Town in Nottinghamshire, England

Netherfield is a town in the Borough of Gedling in Nottinghamshire, England. It is situated to the east of Nottingham's city boundary and is approximately 3 mile between Colwick and Carlton in the NG4 postcode area, and near the River Trent. The appropriate Gedling ward was called 'Netherfield and Colwick' until boundary reorganisation in 2015, when it became 'Netherfield', with 'Colwick' becoming a separate ward.. At the time of the 2011 census, the population of this ward was 7,398.

==History==

Anciently, it was the Nether, or Lower Field of Carlton in the Willows within the Parish of Gedling covering some 168 acre, two roods and 19 perches.

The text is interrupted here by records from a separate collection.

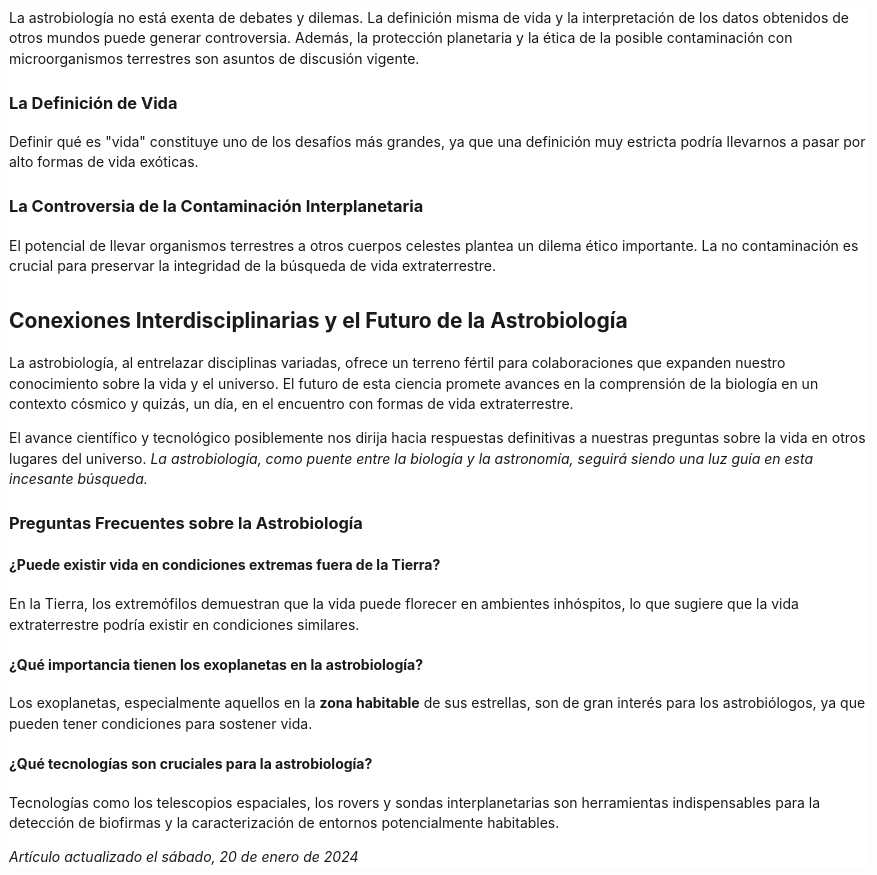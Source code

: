 La astrobiología no está exenta de debates y dilemas. La definición misma de vida y la interpretación de los datos obtenidos de otros mundos puede generar controversia. Además, la protección planetaria y la ética de la posible contaminación con microorganismos terrestres son asuntos de discusión vigente.

### La Definición de Vida
Definir qué es "vida" constituye uno de los desafíos más grandes, ya que una definición muy estricta podría llevarnos a pasar por alto formas de vida exóticas.

### La Controversia de la Contaminación Interplanetaria
El potencial de llevar organismos terrestres a otros cuerpos celestes plantea un dilema ético importante. La no contaminación es crucial para preservar la integridad de la búsqueda de vida extraterrestre.

## Conexiones Interdisciplinarias y el Futuro de la Astrobiología

La astrobiología, al entrelazar disciplinas variadas, ofrece un terreno fértil para colaboraciones que expanden nuestro conocimiento sobre la vida y el universo. El futuro de esta ciencia promete avances en la comprensión de la biología en un contexto cósmico y quizás, un día, en el encuentro con formas de vida extraterrestre.

El avance científico y tecnológico posiblemente nos dirija hacia respuestas definitivas a nuestras preguntas sobre la vida en otros lugares del universo. *La astrobiología, como puente entre la biología y la astronomía, seguirá siendo una luz guía en esta incesante búsqueda.*

### Preguntas Frecuentes sobre la Astrobiología
#### ¿Puede existir vida en condiciones extremas fuera de la Tierra?
En la Tierra, los extremófilos demuestran que la vida puede florecer en ambientes inhóspitos, lo que sugiere que la vida extraterrestre podría existir en condiciones similares.

#### ¿Qué importancia tienen los exoplanetas en la astrobiología?
Los exoplanetas, especialmente aquellos en la **zona habitable** de sus estrellas, son de gran interés para los astrobiólogos, ya que pueden tener condiciones para sostener vida.

#### ¿Qué tecnologías son cruciales para la astrobiología?
Tecnologías como los telescopios espaciales, los rovers y sondas interplanetarias son herramientas indispensables para la detección de biofirmas y la caracterización de entornos potencialmente habitables.

_Artículo actualizado el sábado, 20 de enero de 2024_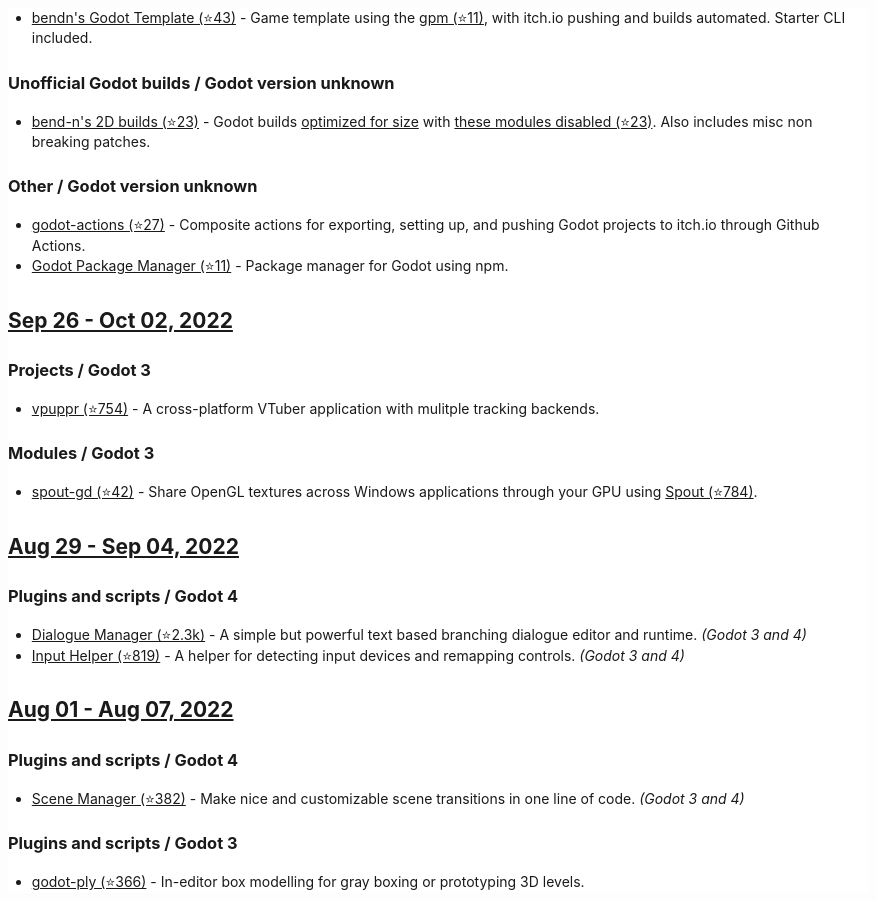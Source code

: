 *   [bendn's Godot Template (⭐43)](https://github.com/bend-n/godot-template) - Game template using the [gpm (⭐11)](https://github.com/you-win/godot-package-manager), with itch.io pushing and builds automated. Starter CLI included.

### Unofficial Godot builds / Godot version unknown

*   [bend-n's 2D builds (⭐23)](https://github.com/bend-n/godot-builds) - Godot builds [optimized for size](https://docs.godotengine.org/en/stable/development/compiling/optimizing_for_size.html) with [these modules disabled (⭐23)](https://github.com/bend-n/godot-builds/blob/main/.github/2d-build-modules.py). Also includes misc non breaking patches.

### Other / Godot version unknown

*   [godot-actions (⭐27)](https://github.com/bend-n/godot-actions) - Composite actions for exporting, setting up, and pushing Godot projects to itch.io through Github Actions.
*   [Godot Package Manager (⭐11)](https://github.com/you-win/godot-package-manager) - Package manager for Godot using npm.

## [Sep 26 - Oct 02, 2022](/content/2022/39/README.md)

### Projects / Godot 3

*   [vpuppr (⭐754)](https://github.com/virtual-puppet-project/vpuppr) - A cross-platform VTuber application with mulitple tracking backends.

### Modules / Godot 3

*   [spout-gd (⭐42)](https://github.com/you-win/spout-gd) - Share OpenGL textures across Windows applications through your GPU using [Spout (⭐784)](https://github.com/leadedge/Spout2).

## [Aug 29 - Sep 04, 2022](/content/2022/35/README.md)

### Plugins and scripts / Godot 4

*   [Dialogue Manager (⭐2.3k)](https://github.com/nathanhoad/godot_dialogue_manager) - A simple but powerful text based branching dialogue editor and runtime. *(Godot 3 and 4)*
*   [Input Helper (⭐819)](https://github.com/nathanhoad/godot_input_helper) - A helper for detecting input devices and remapping controls. *(Godot 3 and 4)*

## [Aug 01 - Aug 07, 2022](/content/2022/31/README.md)

### Plugins and scripts / Godot 4

*   [Scene Manager (⭐382)](https://github.com/glass-brick/Scene-Manager) - Make nice and customizable scene transitions in one line of code. *(Godot 3 and 4)*

### Plugins and scripts / Godot 3

*   [godot-ply (⭐366)](https://github.com/jarneson/godot-ply) - In-editor box modelling for gray boxing or prototyping 3D levels.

The ancient Nether Field was formed by the parochial boundaries and the effects of the eighteenth century enclosure of Gedling.

Nottinghamshire’s Historic Environment Record (HER) entry [M8927] suggests that our Anglo-Saxon forebears established a cremation cemetery in what is now the Netherfield area of Carlton, close to the River Trent and just downstream from Nottingham. There are six known pots which survive and these now reside in the University of Nottingham’s Museum of Archaeology.

The south-western boundary today is the Nottingham–Grantham line, a branch line that follows the ancient course of the River Trent separating the Nether Field from Colwick Parish.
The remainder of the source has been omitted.